[Data excerpts]
▬▬▬▬▬▬

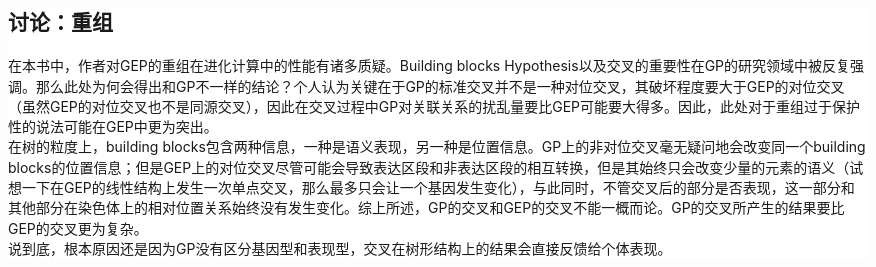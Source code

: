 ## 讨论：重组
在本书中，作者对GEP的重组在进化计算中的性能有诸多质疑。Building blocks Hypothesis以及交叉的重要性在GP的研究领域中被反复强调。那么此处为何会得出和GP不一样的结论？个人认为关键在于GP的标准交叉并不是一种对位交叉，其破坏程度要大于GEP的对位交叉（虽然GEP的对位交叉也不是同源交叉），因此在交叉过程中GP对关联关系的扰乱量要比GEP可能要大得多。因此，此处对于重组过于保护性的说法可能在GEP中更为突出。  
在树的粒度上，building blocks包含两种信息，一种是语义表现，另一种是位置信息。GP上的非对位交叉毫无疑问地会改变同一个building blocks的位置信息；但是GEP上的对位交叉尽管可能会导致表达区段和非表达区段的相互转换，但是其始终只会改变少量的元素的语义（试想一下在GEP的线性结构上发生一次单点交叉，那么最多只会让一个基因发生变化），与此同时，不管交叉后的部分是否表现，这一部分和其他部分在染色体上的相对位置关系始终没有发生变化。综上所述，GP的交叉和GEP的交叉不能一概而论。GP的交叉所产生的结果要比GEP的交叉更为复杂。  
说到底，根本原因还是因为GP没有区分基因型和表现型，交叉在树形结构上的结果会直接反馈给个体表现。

▬▬▬▬▬▬

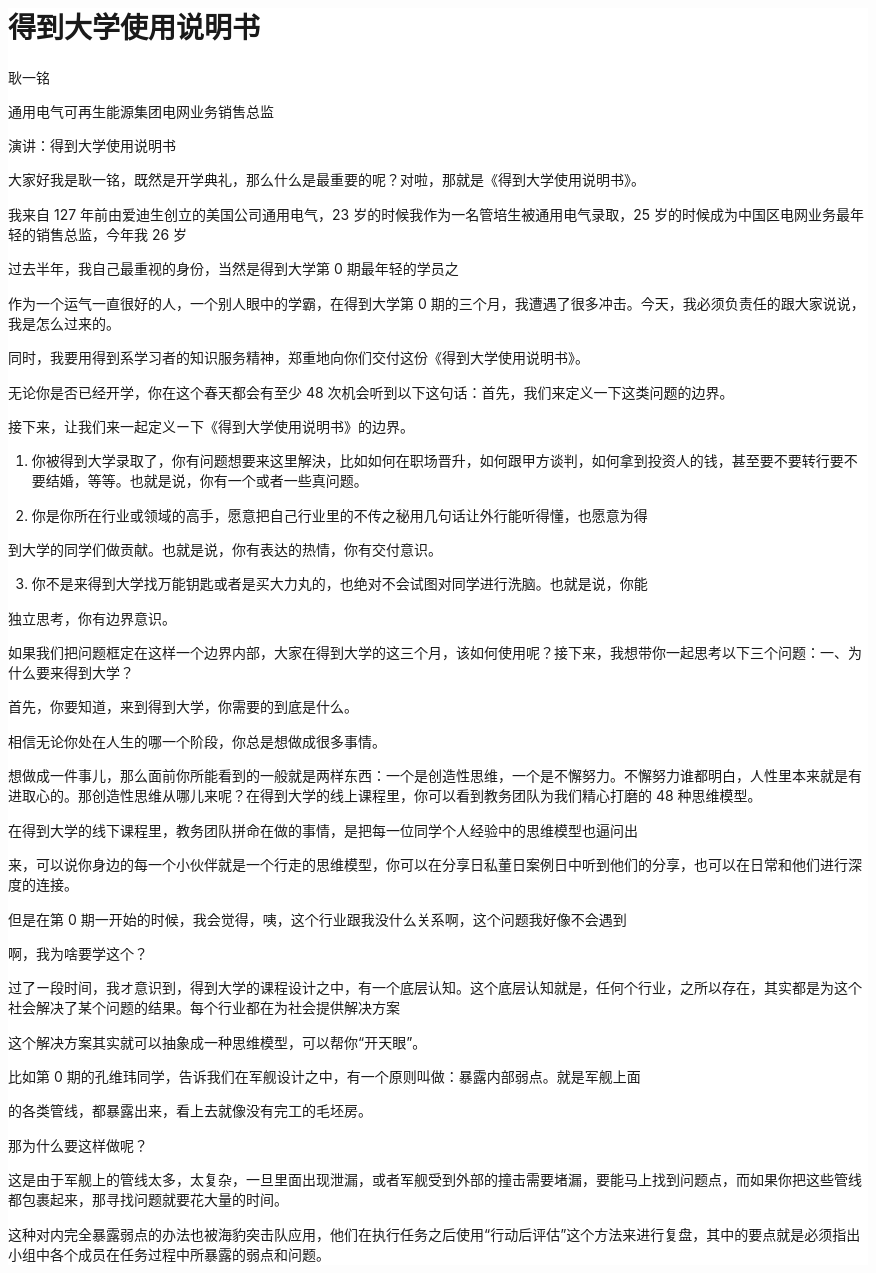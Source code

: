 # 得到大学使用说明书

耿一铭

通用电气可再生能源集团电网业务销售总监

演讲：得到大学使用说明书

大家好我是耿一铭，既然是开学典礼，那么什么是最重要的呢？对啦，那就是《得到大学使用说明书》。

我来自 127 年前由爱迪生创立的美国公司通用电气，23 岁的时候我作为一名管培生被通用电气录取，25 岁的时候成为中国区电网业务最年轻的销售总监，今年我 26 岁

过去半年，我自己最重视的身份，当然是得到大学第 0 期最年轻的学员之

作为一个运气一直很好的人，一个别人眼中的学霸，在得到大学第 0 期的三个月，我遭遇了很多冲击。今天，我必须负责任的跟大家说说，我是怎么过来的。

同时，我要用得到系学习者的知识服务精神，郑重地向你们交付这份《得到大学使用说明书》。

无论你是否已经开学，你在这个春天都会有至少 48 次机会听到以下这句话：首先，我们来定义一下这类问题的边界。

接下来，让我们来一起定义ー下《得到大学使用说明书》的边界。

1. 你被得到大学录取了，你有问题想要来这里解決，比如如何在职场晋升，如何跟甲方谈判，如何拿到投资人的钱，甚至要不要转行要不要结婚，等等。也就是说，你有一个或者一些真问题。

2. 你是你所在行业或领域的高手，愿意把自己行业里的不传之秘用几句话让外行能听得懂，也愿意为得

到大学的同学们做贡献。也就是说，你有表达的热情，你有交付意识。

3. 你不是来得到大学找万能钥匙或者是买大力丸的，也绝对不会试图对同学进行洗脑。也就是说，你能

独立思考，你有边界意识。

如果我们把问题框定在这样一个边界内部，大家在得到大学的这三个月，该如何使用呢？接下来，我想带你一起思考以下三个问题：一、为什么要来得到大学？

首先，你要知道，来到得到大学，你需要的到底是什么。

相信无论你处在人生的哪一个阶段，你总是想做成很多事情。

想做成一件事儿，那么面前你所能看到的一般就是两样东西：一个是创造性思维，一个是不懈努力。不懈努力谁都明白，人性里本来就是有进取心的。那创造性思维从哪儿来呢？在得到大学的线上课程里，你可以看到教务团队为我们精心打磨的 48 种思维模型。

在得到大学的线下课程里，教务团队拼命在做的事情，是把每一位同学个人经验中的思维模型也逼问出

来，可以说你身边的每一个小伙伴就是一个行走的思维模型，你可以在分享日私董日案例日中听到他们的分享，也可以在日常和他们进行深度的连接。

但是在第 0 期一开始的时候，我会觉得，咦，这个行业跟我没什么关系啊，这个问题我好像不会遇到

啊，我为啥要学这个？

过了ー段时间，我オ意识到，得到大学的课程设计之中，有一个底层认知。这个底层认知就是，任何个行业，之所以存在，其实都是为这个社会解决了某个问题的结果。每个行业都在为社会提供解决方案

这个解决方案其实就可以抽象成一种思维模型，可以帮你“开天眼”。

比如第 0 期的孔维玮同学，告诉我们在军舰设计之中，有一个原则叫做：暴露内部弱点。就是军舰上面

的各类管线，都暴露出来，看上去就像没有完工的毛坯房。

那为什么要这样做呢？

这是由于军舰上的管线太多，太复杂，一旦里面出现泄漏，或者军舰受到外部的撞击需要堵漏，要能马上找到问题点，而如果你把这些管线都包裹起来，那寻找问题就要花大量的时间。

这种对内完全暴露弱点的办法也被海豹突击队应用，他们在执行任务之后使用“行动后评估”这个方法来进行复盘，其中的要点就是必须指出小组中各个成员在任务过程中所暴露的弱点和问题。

▬▬▬▬▬▬

__EXERCISE OBJECTIVE__
Going back over the entries above, copy word for word every line from the one that has "但是在第 0 期一开始的时候，我会觉得，咦，这个行业跟我没什么关系啊，这个问题我好像不会遇到" on through the one that has "这种对内完全暴露弱点的办法也".

__TASK OUTPUT__
但是在第 0 期一开始的时候，我会觉得，咦，这个行业跟我没什么关系啊，这个问题我好像不会遇到

啊，我为啥要学这个？

过了ー段时间，我オ意识到，得到大学的课程设计之中，有一个底层认知。这个底层认知就是，任何个行业，之所以存在，其实都是为这个社会解决了某个问题的结果。每个行业都在为社会提供解决方案

这个解决方案其实就可以抽象成一种思维模型，可以帮你“开天眼”。

比如第 0 期的孔维玮同学，告诉我们在军舰设计之中，有一个原则叫做：暴露内部弱点。就是军舰上面

的各类管线，都暴露出来，看上去就像没有完工的毛坯房。

那为什么要这样做呢？

这是由于军舰上的管线太多，太复杂，一旦里面出现泄漏，或者军舰受到外部的撞击需要堵漏，要能马上找到问题点，而如果你把这些管线都包裹起来，那寻找问题就要花大量的时间。

这种对内完全暴露弱点的办法也被海豹突击队应用，他们在执行任务之后使用“行动后评估”这个方法来进行复盘，其中的要点就是必须指出小组中各个成员在任务过程中所暴露的弱点和问题。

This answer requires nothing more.